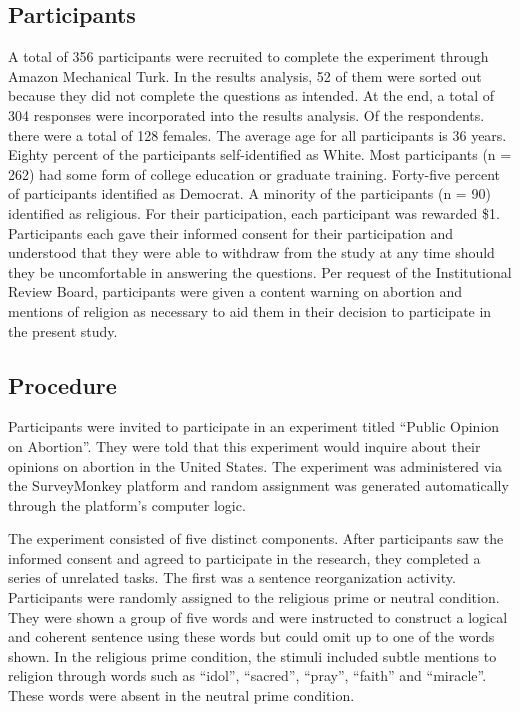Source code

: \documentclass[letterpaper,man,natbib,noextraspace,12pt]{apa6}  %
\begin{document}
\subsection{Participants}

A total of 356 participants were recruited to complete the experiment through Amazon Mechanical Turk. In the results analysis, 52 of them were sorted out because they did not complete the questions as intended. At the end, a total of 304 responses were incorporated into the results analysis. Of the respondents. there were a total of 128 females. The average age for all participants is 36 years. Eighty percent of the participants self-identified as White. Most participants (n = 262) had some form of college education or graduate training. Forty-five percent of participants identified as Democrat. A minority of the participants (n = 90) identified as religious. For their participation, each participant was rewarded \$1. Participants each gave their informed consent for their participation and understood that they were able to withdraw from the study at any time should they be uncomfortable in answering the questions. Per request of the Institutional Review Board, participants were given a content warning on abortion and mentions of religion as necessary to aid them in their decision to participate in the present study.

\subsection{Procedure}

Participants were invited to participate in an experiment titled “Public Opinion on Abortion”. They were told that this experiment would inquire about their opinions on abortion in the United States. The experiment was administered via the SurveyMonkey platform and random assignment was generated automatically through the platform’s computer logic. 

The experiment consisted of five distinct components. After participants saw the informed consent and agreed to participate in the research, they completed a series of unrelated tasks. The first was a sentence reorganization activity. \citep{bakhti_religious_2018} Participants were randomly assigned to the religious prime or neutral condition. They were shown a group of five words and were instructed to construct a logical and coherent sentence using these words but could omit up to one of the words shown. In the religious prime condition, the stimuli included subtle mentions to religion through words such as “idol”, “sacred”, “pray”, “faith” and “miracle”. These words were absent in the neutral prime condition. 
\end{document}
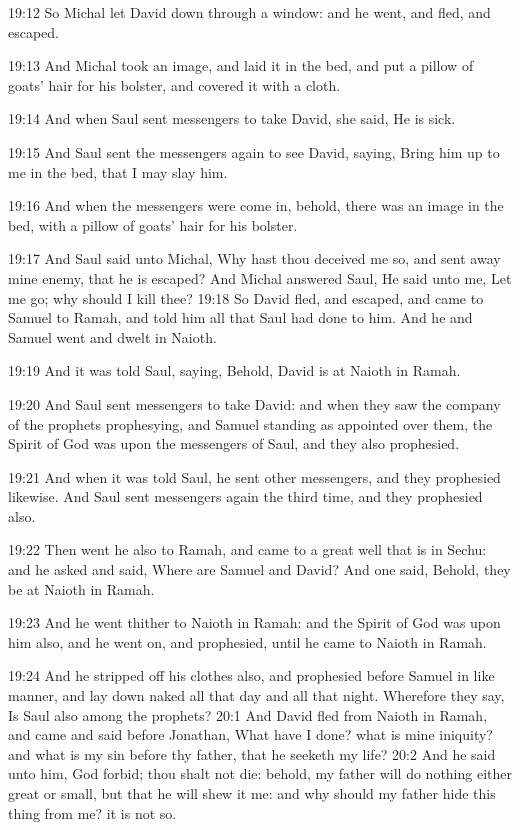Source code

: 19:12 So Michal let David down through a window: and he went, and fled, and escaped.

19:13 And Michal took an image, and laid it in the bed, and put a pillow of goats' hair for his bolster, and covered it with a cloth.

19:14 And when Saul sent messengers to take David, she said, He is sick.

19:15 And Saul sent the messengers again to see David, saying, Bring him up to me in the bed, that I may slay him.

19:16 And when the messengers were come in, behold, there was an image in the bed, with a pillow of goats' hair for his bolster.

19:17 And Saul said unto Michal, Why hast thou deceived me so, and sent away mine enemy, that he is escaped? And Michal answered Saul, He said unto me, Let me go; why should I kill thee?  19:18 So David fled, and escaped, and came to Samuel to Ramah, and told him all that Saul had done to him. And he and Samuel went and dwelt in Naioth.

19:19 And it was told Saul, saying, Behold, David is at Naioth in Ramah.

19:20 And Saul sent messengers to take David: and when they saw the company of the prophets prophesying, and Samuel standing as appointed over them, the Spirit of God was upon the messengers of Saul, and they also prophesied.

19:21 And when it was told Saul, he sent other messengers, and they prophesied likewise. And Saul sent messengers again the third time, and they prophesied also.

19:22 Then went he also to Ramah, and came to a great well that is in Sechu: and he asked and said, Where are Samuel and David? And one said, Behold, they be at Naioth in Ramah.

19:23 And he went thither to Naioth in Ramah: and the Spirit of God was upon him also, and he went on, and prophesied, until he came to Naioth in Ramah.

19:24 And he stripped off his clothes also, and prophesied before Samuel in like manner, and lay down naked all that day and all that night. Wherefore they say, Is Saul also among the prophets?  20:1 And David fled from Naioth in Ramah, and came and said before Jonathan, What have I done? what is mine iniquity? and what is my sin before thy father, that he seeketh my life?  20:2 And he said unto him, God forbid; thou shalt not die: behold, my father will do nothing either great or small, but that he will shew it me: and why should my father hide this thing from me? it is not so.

::::

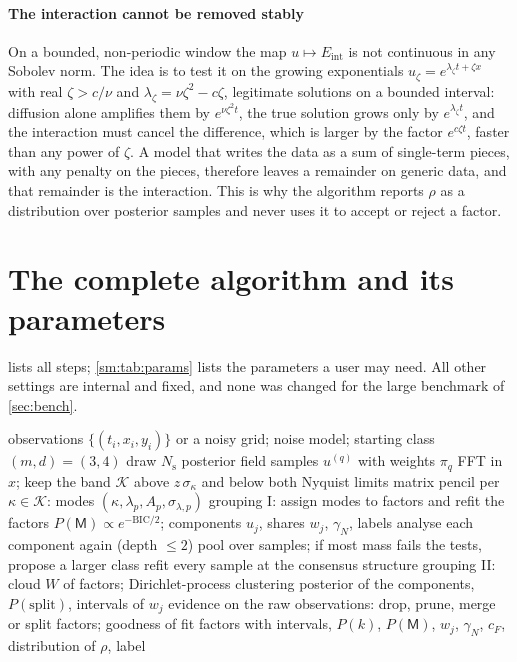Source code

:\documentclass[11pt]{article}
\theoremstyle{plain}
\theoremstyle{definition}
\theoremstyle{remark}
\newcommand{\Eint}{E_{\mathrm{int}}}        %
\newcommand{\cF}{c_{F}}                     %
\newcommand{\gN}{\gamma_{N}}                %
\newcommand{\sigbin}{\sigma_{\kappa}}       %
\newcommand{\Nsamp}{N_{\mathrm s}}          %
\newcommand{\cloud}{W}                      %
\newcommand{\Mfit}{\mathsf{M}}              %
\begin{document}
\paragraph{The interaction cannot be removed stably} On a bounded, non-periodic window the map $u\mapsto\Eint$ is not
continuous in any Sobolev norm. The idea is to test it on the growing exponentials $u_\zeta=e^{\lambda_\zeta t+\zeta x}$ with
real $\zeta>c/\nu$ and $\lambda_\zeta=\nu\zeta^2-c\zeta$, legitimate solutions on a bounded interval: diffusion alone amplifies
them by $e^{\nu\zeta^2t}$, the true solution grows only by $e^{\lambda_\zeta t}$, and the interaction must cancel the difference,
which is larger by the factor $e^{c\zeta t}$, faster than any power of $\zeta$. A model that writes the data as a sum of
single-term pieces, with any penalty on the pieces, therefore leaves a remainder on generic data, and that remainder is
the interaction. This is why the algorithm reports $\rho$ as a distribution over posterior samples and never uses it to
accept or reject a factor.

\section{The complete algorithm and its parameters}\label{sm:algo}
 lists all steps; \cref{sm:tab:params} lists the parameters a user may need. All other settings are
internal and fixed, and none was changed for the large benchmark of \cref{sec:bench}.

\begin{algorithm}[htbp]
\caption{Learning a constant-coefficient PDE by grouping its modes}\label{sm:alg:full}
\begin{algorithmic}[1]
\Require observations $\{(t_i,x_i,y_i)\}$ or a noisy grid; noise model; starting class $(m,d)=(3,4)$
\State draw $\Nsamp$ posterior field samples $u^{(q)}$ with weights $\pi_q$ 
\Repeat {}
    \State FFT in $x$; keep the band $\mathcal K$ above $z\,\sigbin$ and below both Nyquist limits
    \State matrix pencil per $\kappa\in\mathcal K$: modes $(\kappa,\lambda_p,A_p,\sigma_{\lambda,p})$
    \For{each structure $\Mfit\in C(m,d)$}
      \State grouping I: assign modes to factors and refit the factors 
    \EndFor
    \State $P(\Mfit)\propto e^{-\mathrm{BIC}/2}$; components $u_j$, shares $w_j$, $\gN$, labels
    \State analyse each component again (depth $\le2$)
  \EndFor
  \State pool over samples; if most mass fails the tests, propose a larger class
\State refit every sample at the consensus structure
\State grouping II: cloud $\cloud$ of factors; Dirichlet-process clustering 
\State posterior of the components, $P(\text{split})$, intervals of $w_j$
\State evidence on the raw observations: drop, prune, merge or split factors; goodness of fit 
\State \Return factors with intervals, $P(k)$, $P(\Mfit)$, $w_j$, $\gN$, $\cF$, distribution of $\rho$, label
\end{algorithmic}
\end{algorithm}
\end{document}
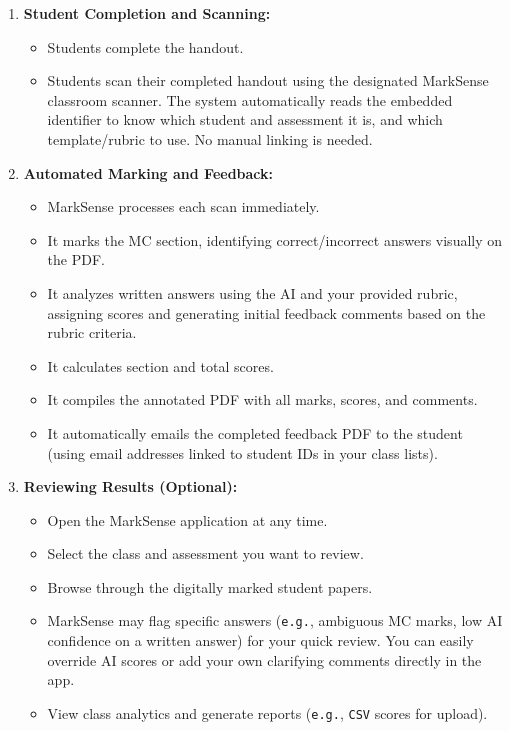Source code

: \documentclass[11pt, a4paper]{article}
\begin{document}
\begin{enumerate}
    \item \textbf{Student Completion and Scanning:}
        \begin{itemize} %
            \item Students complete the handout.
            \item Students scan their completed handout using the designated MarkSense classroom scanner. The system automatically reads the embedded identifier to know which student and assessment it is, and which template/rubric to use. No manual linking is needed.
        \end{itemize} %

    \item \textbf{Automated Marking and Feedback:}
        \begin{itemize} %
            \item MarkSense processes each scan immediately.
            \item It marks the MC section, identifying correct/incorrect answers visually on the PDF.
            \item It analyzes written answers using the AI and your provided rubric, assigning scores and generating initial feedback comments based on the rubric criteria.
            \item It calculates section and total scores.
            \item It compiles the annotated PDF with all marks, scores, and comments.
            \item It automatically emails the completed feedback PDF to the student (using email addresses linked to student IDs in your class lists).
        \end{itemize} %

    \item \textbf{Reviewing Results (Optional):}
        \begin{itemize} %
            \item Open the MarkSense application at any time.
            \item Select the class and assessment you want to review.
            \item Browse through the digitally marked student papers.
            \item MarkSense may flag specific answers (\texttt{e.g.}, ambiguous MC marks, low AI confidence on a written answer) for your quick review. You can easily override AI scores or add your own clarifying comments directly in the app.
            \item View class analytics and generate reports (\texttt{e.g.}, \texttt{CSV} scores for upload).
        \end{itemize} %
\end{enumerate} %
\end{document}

::::

## TASK
Write out only the lines that run from the line containing "each scan immediately." through the line containing "the rubric criteria.", both included, exactly as they appear above.

## TASK OUTPUT
            \item MarkSense processes each scan immediately.
            \item It marks the MC section, identifying correct/incorrect answers visually on the PDF.
            \item It analyzes written answers using the AI and your provided rubric, assigning scores and generating initial feedback comments based on the rubric criteria.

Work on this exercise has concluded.